Records: Begin
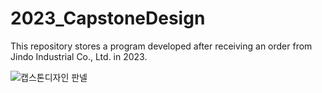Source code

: # 2023_CapstoneDesign
This repository stores a program developed after receiving an order from Jindo Industrial Co., Ltd. in 2023.

![캡스톤디자인 판넬](https://github.com/ShinHeeYoun/2023_CapstoneDesign/assets/43941399/88e644d8-01b7-4501-921c-1283b2b851b2)
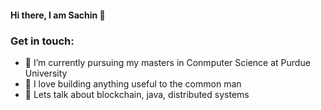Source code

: #### Hi there, I am Sachin 👋

### Get in touch:     

- 🌱 I’m currently pursuing my masters in Conmputer Science at Purdue University
- 🤔 I love building anything useful to the common man
- 💬 Lets talk about blockchain, java, distributed systems 

<!--
**sachinvmurthy/sachinvmurthy** is a ✨ _special_ ✨ repository because its `README.md` (this file) appears on your GitHub profile.

Here are some ideas to get you started:


-->
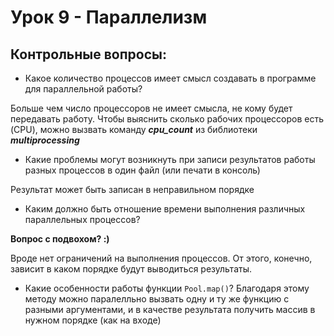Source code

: # Урок 9 - Параллелизм
## Контрольные вопросы:
- Какое количество процессов имеет смысл создавать
в программе для параллельной работы?

Больше чем число процессоров не имеет смысла, не кому будет передавать работу.
Чтобы выяснить сколько рабочих процессоров есть (CPU), можно вызвать команду **_сpu_count_** из библиотеки
**_multiprocessing_**
- Какие проблемы могут возникнуть при записи результатов
работы разных процессов в один файл (или печати в консоль)

Результат может быть записан в неправильном порядке
- Каким должно быть отношение времени выполнения
различных параллельных процессов?

**Вопрос с подвохом? :)**

Вроде нет ограничений на выполнения процессов. От этого, конечно, зависит в каком порядке
будут выводиться результаты.
- Какие особенности работы функции `Pool.map()`?
Благодаря этому методу можно паралелльно вызвать одну и ту же функцию с разными аргументами,
 и в качестве результата получить массив в нужном порядке (как на входе)
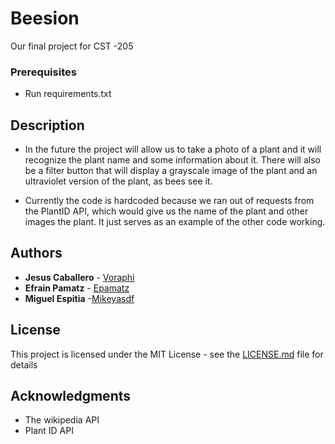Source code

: # Beesion
Our final project for CST -205


### Prerequisites
* Run requirements.txt

## Description

* In the future the project will allow us to take a photo of a plant and it will recognize the plant name and some information about it. There will also be a filter button that will display a grayscale image of the plant and an ultraviolet version of the plant, as bees see it.

* Currently the code is hardcoded because we ran out of requests from the PlantID API, which would give us the name of the plant and other images the plant. It just serves as an example of the other code working. 



 

## Authors

* **Jesus Caballero** - [Voraphi](https://github.com/voraphi)
* **Efrain Pamatz** - [Epamatz](https://github.com/EPamatz)
* **Miguel Espitia** -[Mikeyasdf](https://github.com/Mikeyasdf)


## License

This project is licensed under the MIT License - see the [LICENSE.md](LICENSE.md) file for details

## Acknowledgments

* The wikipedia API
* Plant ID API

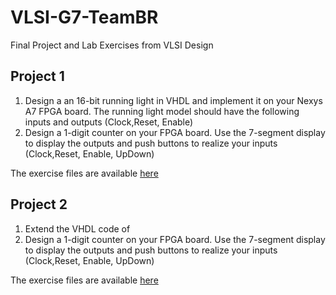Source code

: # VLSI-G7-TeamBR
Final Project and Lab Exercises from VLSI Design 

## Project 1
1. Design a an 16-bit running light in VHDL and implement it on your Nexys A7 FPGA board. The running light model should have the following inputs and outputs (Clock,Reset, Enable)
2. Design a 1-digit counter on your FPGA board. Use the 7-segment display to display the outputs and push buttons to realize your inputs (Clock,Reset, Enable, UpDown)

The exercise files are available [here](https://github.com/rafaelmdalmoro/VLSI-G7-TeamBR/tree/main/Lab02/Ex01)

## Project 2
1. Extend the VHDL code of
2. Design a 1-digit counter on your FPGA board. Use the 7-segment display to display the outputs and push buttons to realize your inputs (Clock,Reset, Enable, UpDown)

The exercise files are available [here](https://github.com/rafaelmdalmoro/VLSI-G7-TeamBR/tree/main/Lab02/Ex02)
Records: End
Work required: Verbatim copy with pictures excluded: write out the records above in full.

Written solution:
Source code

: # 2023_CapstoneDesign
This repository stores a program developed after receiving an order from Jindo Industrial Co., Ltd. in 2023.

![캡스톤디자인 판넬](https://github.com/ShinHeeYoun/2023_CapstoneDesign/assets/43941399/88e644d8-01b7-4501-921c-1283b2b851b2)
Source code

: #### Hi there, I am Sachin 👋

### Get in touch:     

- 🌱 I’m currently pursuing my masters in Conmputer Science at Purdue University
- 🤔 I love building anything useful to the common man
- 💬 Lets talk about blockchain, java, distributed systems 

<!--
**sachinvmurthy/sachinvmurthy** is a ✨ _special_ ✨ repository because its `README.md` (this file) appears on your GitHub profile.

Here are some ideas to get you started:


-->
Source code

: # Урок 9 - Параллелизм
## Контрольные вопросы:
- Какое количество процессов имеет смысл создавать
в программе для параллельной работы?

Больше чем число процессоров не имеет смысла, не кому будет передавать работу.
Чтобы выяснить сколько рабочих процессоров есть (CPU), можно вызвать команду **_сpu_count_** из библиотеки
**_multiprocessing_**
- Какие проблемы могут возникнуть при записи результатов
работы разных процессов в один файл (или печати в консоль)

Результат может быть записан в неправильном порядке
- Каким должно быть отношение времени выполнения
различных параллельных процессов?

**Вопрос с подвохом? :)**

Вроде нет ограничений на выполнения процессов. От этого, конечно, зависит в каком порядке
будут выводиться результаты.
- Какие особенности работы функции `Pool.map()`?
Благодаря этому методу можно паралелльно вызвать одну и ту же функцию с разными аргументами,
 и в качестве результата получить массив в нужном порядке (как на входе)
Source code

: # Beesion
Our final project for CST -205


### Prerequisites
* Run requirements.txt

## Description

* In the future the project will allow us to take a photo of a plant and it will recognize the plant name and some information about it. There will also be a filter button that will display a grayscale image of the plant and an ultraviolet version of the plant, as bees see it.

* Currently the code is hardcoded because we ran out of requests from the PlantID API, which would give us the name of the plant and other images the plant. It just serves as an example of the other code working. 



 

## Authors

* **Jesus Caballero** - [Voraphi](https://github.com/voraphi)
* **Efrain Pamatz** - [Epamatz](https://github.com/EPamatz)
* **Miguel Espitia** -[Mikeyasdf](https://github.com/Mikeyasdf)


## License

This project is licensed under the MIT License - see the [LICENSE.md](LICENSE.md) file for details

## Acknowledgments

* The wikipedia API
* Plant ID API

Source code

: # VLSI-G7-TeamBR
Final Project and Lab Exercises from VLSI Design 

## Project 1
1. Design a an 16-bit running light in VHDL and implement it on your Nexys A7 FPGA board. The running light model should have the following inputs and outputs (Clock,Reset, Enable)
2. Design a 1-digit counter on your FPGA board. Use the 7-segment display to display the outputs and push buttons to realize your inputs (Clock,Reset, Enable, UpDown)

The exercise files are available [here](https://github.com/rafaelmdalmoro/VLSI-G7-TeamBR/tree/main/Lab02/Ex01)

## Project 2
1. Extend the VHDL code of
2. Design a 1-digit counter on your FPGA board. Use the 7-segment display to display the outputs and push buttons to realize your inputs (Clock,Reset, Enable, UpDown)

The exercise files are available [here](https://github.com/rafaelmdalmoro/VLSI-G7-TeamBR/tree/main/Lab02/Ex02)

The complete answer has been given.